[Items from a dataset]
*****

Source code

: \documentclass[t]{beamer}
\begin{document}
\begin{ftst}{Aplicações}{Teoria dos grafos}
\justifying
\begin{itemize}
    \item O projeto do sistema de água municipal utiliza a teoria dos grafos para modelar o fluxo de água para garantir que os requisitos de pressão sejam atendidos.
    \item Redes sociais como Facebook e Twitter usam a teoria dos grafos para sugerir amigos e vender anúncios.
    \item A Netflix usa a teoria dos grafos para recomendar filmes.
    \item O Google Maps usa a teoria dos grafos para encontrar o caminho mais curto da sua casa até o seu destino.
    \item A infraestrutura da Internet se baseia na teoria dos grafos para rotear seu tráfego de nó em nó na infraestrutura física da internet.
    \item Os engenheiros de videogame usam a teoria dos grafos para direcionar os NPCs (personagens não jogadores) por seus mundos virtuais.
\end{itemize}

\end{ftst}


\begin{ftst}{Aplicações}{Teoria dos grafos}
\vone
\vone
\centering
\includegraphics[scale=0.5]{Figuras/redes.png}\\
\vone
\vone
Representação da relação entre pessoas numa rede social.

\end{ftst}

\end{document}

*****

Every line in the entries above that mentions the word "grafos" must be shown.

\begin{ftst}{Aplicações}{Teoria dos grafos}
    \item O projeto do sistema de água municipal utiliza a teoria dos grafos para modelar o fluxo de água para garantir que os requisitos de pressão sejam atendidos.
    \item Redes sociais como Facebook e Twitter usam a teoria dos grafos para sugerir amigos e vender anúncios.
    \item A Netflix usa a teoria dos grafos para recomendar filmes.
    \item O Google Maps usa a teoria dos grafos para encontrar o caminho mais curto da sua casa até o seu destino.
    \item A infraestrutura da Internet se baseia na teoria dos grafos para rotear seu tráfego de nó em nó na infraestrutura física da internet.
    \item Os engenheiros de videogame usam a teoria dos grafos para direcionar os NPCs (personagens não jogadores) por seus mundos virtuais.
\begin{ftst}{Aplicações}{Teoria dos grafos}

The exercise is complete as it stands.